Once the frame was clean, and I was satisfied that all the other parts had been sufficiently degreased, I cleaned the electrical components again, this time with the electrical contact cleaner. The electrical contact cleaner will remove and residue left behind by the degreaser and also any overspray from the WD-40. I cleaned the armature several times to ensure that it was fully degreased and free of residue, and also made sure to pay special attention to the commutator - the brass plates on the face of the armature. I used a cotton swab and contact cleaner to clean the plates. For built-up carbon on the plates, you can use a wire brush in a Dremel tool, but you must be careful not to catch any wires from the armature winding, as you can easily destroy an armature by breaking just one of these wires.
The reverse switch on these Ives motors is fairly simple. A moveable lever switches current coming from the electrical collector assembly to one of two brush connections. The lever is sandwiched between two layers of thick Vulcanized paper. One layer has screw terminals to which the brush wires, coil wire and the collector wire attach. One layer has brass brushes that press against the switch making connections. The brass brushes are hollow caps and have springs inserted in them. You must be careful not to lose the caps or springs when taking the switch apart for cleaning. Neither part is currently in production and you'll be making your own replacement parts if you lose one. I cleaned the components of the switch using contact cleaner and the Dremel tool with a wire brush.
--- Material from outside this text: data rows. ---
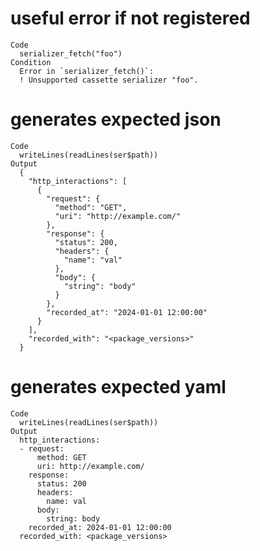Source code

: # useful error if not registered

    Code
      serializer_fetch("foo")
    Condition
      Error in `serializer_fetch()`:
      ! Unsupported cassette serializer "foo".

# generates expected json

    Code
      writeLines(readLines(ser$path))
    Output
      {
        "http_interactions": [
          {
            "request": {
              "method": "GET",
              "uri": "http://example.com/"
            },
            "response": {
              "status": 200,
              "headers": {
                "name": "val"
              },
              "body": {
                "string": "body"
              }
            },
            "recorded_at": "2024-01-01 12:00:00"
          }
        ],
        "recorded_with": "<package_versions>"
      }

# generates expected yaml

    Code
      writeLines(readLines(ser$path))
    Output
      http_interactions:
      - request:
          method: GET
          uri: http://example.com/
        response:
          status: 200
          headers:
            name: val
          body:
            string: body
        recorded_at: 2024-01-01 12:00:00
      recorded_with: <package_versions>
With all the parts nice and clean, it was time to reassemble everything. At this time, I also put new heat shrink on the coil wires. Often when you take apart an 80 year old motor, the original insulating wrap has deteriorated significantly or disappeared all together, as was the case with this motor. I also needed to install new wires for the brushes and for the headlight feed. with everything back together and the new wiring in place it is time to test the motor.
A couple of things to note: I do not apply new lubrication to the motor before testing it for the first time. If it does not run, I do not want to have to clean all the parts again when I take it apart to trouble-shoot. Also, you may find the you have to give the armature a little nudge with power applied before it moves. After a few minutes of operation, you should not have to do this again. You may also find that you have to fiddle with the reverse lever a bit to get it in the right position for operation. Often the top and bottom layers of Vulcanized paper are warped, which tossing things out of alignment just enough to require a tweak or two.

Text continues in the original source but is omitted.